▸ Supplied material:

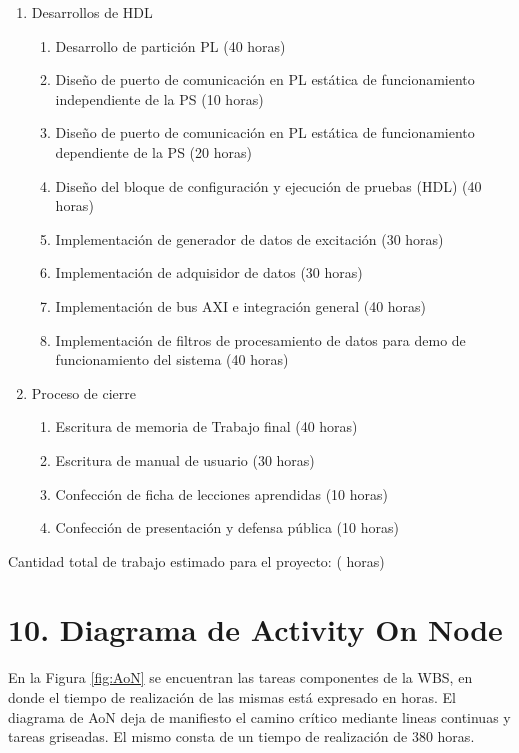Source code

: \documentclass[
11pt, %
]{charter}
\begin{document}
\begin{enumerate}
	\item Desarrollos de HDL
	\begin{enumerate}
		\item Desarrollo de partición PL (40 horas)		
		\item Diseño de puerto de comunicación en PL estática de funcionamiento independiente de la PS (10 horas)
		\item Diseño de puerto de comunicación en PL estática de funcionamiento dependiente de la PS (20 horas)
		\item Diseño del bloque de configuración y ejecución de pruebas (HDL) (40 horas)
		\item Implementación de generador de datos de excitación (30 horas)
		\item Implementación de adquisidor de datos (30 horas)
		\item Implementación de bus AXI e integración general (40 horas)
		\item Implementación de filtros de procesamiento de datos para demo de funcionamiento del sistema (40 horas)
	\end{enumerate}
	
	\item Proceso de cierre
	\begin{enumerate}
		\item Escritura de memoria de Trabajo final (40 horas)
		\item Escritura de manual de usuario (30 horas)
		\item Confección de ficha de lecciones aprendidas (10 horas)
		\item Confección de presentación y defensa pública (10 horas)
	\end{enumerate}	
	
\end{enumerate}

Cantidad total de trabajo estimado para el proyecto: ({\projecteffort} horas)

\section{10. Diagrama de Activity On Node}
\label{sec:AoN}

En la Figura \ref{fig:AoN} se encuentran las tareas componentes de la WBS, en donde el tiempo de realización de las mismas está expresado en horas. El diagrama de AoN deja de manifiesto el camino crítico mediante lineas continuas y tareas griseadas. El mismo consta de un tiempo de realización de 380 horas.
\end{document}
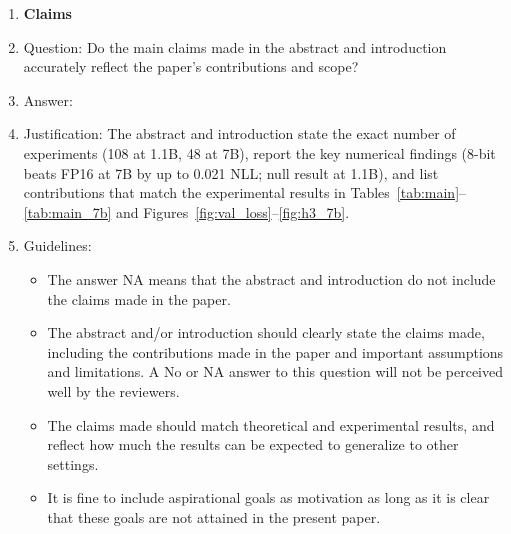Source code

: \documentclass{article}
\begin{document}
\begin{enumerate}

\item {\bf Claims}
\item[] Question: Do the main claims made in the abstract and introduction accurately reflect the paper's contributions and scope?
\item[] Answer: \answerYes{}
\item[] Justification: The abstract and introduction state the exact number of experiments (108 at 1.1B, 48 at 7B), report the key numerical findings (8-bit beats FP16 at 7B by up to 0.021 NLL; null result at 1.1B), and list contributions that match the experimental results in Tables~\ref{tab:main}--\ref{tab:main_7b} and Figures~\ref{fig:val_loss}--\ref{fig:h3_7b}.
\item[] Guidelines:
\begin{itemize}
    \item The answer NA means that the abstract and introduction do not include the claims made in the paper.
    \item The abstract and/or introduction should clearly state the claims made, including the contributions made in the paper and important assumptions and limitations. A No or NA answer to this question will not be perceived well by the reviewers.
    \item The claims made should match theoretical and experimental results, and reflect how much the results can be expected to generalize to other settings.
    \item It is fine to include aspirational goals as motivation as long as it is clear that these goals are not attained in the present paper.
\end{itemize}


\end{enumerate}
\end{document}
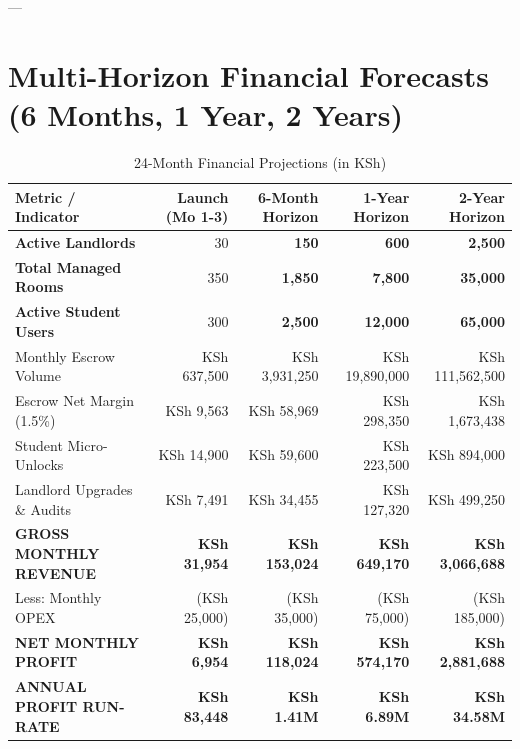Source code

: \documentclass[11pt,a4paper]{article}
\begin{document}
---

\section{Multi-Horizon Financial Forecasts (6 Months, 1 Year, 2 Years)}

\begin{table}[h]
\centering
\begin{tabularx}{\textwidth}{X r r r r}
\toprule
\textbf{Metric / Indicator} & \textbf{Launch (Mo 1-3)} & \textbf{6-Month Horizon} & \textbf{1-Year Horizon} & \textbf{2-Year Horizon} \\
\midrule
\textbf{Active Landlords} & 30 & \textbf{150} & \textbf{600} & \textbf{2,500} \\
\textbf{Total Managed Rooms} & 350 & \textbf{1,850} & \textbf{7,800} & \textbf{35,000} \\
\textbf{Active Student Users} & 300 & \textbf{2,500} & \textbf{12,000} & \textbf{65,000} \\
\midrule
Monthly Escrow Volume & KSh 637,500 & KSh 3,931,250 & KSh 19,890,000 & KSh 111,562,500 \\
\midrule
Escrow Net Margin (1.5\%) & KSh 9,563 & KSh 58,969 & KSh 298,350 & KSh 1,673,438 \\
Student Micro-Unlocks & KSh 14,900 & KSh 59,600 & KSh 223,500 & KSh 894,000 \\
Landlord Upgrades \& Audits & KSh 7,491 & KSh 34,455 & KSh 127,320 & KSh 499,250 \\
\midrule
\textbf{GROSS MONTHLY REVENUE} & \textbf{KSh 31,954} & \textbf{KSh 153,024} & \textbf{KSh 649,170} & \textbf{KSh 3,066,688} \\
Less: Monthly OPEX & (KSh 25,000) & (KSh 35,000) & (KSh 75,000) & (KSh 185,000) \\
\midrule
\textbf{NET MONTHLY PROFIT} & \textbf{KSh 6,954} & \textbf{KSh 118,024} & \textbf{KSh 574,170} & \textbf{KSh 2,881,688} \\
\textbf{ANNUAL PROFIT RUN-RATE} & \textbf{KSh 83,448} & \textbf{KSh 1.41M} & \textbf{KSh 6.89M} & \textbf{KSh 34.58M} \\
\bottomrule
\end{tabularx}
\caption{24-Month Financial Projections (in KSh)}
\end{table}
\end{document}
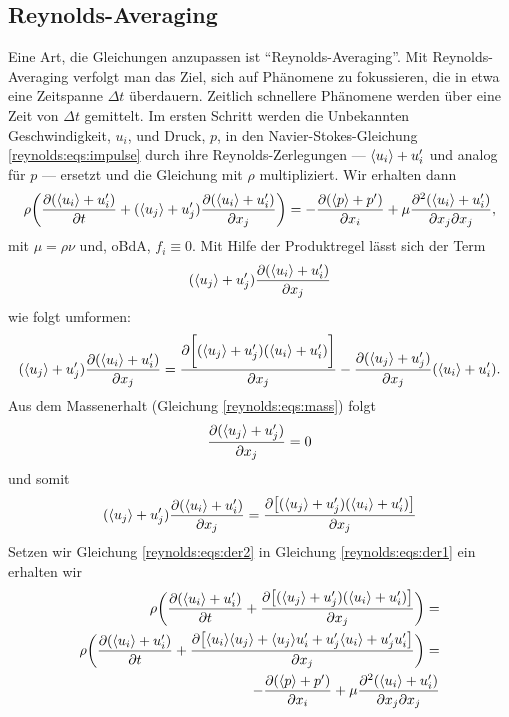 \subsection{Reynolds-Averaging}
Eine Art, die Gleichungen anzupassen ist ``Reynolds-Averaging''. Mit Reynolds-Averaging verfolgt
man das Ziel, sich auf Phänomene zu fokussieren, die in etwa eine Zeitspanne $\Delta t$ überdauern.
Zeitlich schnellere Phänomene werden über eine Zeit von $\Delta t$ gemittelt.
%
Im ersten Schritt werden die Unbekannten Geschwindigkeit, $u_i$, und Druck, $p$, in den Navier-Stokes-Gleichung
\eqref{reynolds:eqs:impulse} durch ihre Reynolds-Zerlegungen --- $\langle u_i \rangle + u_i'$ und analog für $p$ --- ersetzt und die Gleichung
mit $\rho$ multipliziert. Wir erhalten dann
%
\begin{equation}
    \label{reynolds:eqs:der1}
    \rho \biggl( \frac{\partial ( \langle u_i \rangle + u_i' )}{\partial t} + (\langle u_j \rangle + u_j' ) \frac{\partial ( \langle u_i \rangle + u_i' )}{\partial x_j} \biggr) =
        - \frac{\partial ( \langle p \rangle + p' )}{\partial x_i} + 
        \mu \frac{\partial^2 ( \langle u_i \rangle + u_i' )}{\partial x_j \partial x_j},
\end{equation}
%
mit $\mu = \rho \nu$ und, oBdA, $f_i \equiv 0$.
%
Mit Hilfe der Produktregel lässt sich der Term
%
$$( \langle u_j \rangle + u_j' ) \frac{\partial ( \langle u_i \rangle + u_i' )}{\partial x_j}$$
%
wie folgt umformen:
%
\begin{equation}
    ( \langle u_j \rangle + u_j' ) \frac{\partial ( \langle u_i \rangle + u_i' )}{\partial x_j} =
        \frac{\partial \biggl[ ( \langle u_j \rangle + u_j' ) ( \langle u_i \rangle + u_i' ) \biggr]}{\partial x_j}
        - \frac{\partial ( \langle u_j \rangle + u_j' )}{\partial x_j} ( \langle u_i \rangle + u_i' ).
\end{equation}
%
Aus dem Massenerhalt (Gleichung \eqref{reynolds:eqs:mass}) folgt
%
\begin{equation}
    \frac{\partial ( \langle u_j \rangle + u_j' )}{\partial x_j} = 0
\end{equation}
%
und somit
%
\begin{equation}
    \label{reynolds:eqs:der2}
    ( \langle u_j \rangle + u_j' ) \frac{\partial ( \langle u_i \rangle + u_i' )}{\partial x_j} =
        \frac{\partial \bigl[ ( \langle u_j \rangle + u_j' ) ( \langle u_i \rangle + u_i' ) \bigr]}{\partial x_j}
\end{equation}
%
Setzen wir Gleichung \eqref{reynolds:eqs:der2} in Gleichung \eqref{reynolds:eqs:der1} ein erhalten wir
%
\begin{align}
    \rho \biggl(
            \frac{\partial ( \langle u_i \rangle + u_i' )}{\partial t} +
            \frac{\partial \bigl[ ( \langle u_j \rangle + u_j' ) ( \langle u_i \rangle + u_i' ) \bigr]}{\partial x_j}
        \biggr) = \\
    \rho \biggl(
            \frac{\partial ( \langle u_i \rangle + u_i' )}{\partial t} +
            \frac{\partial \bigl[ \langle u_i \rangle \langle u_j \rangle  + \langle u_j \rangle u_i' + u_j' \langle u_i \rangle + u_j' u_i' \bigr]}{\partial x_j}
        \biggr) = \\
    - \frac{\partial ( \langle p \rangle + p' )}{\partial x_i} + 
    \mu \frac{\partial^2 ( \langle u_i \rangle + u_i' )}{\partial x_j \partial x_j}
\end{align}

▸ What the task requires: Reproduce each line of the records in which the word "Diseño" appears.

▸ Task result:
		\item Diseño de puerto de comunicación en PL estática de funcionamiento independiente de la PS (10 horas)
		\item Diseño de puerto de comunicación en PL estática de funcionamiento dependiente de la PS (20 horas)
		\item Diseño del bloque de configuración y ejecución de pruebas (HDL) (40 horas)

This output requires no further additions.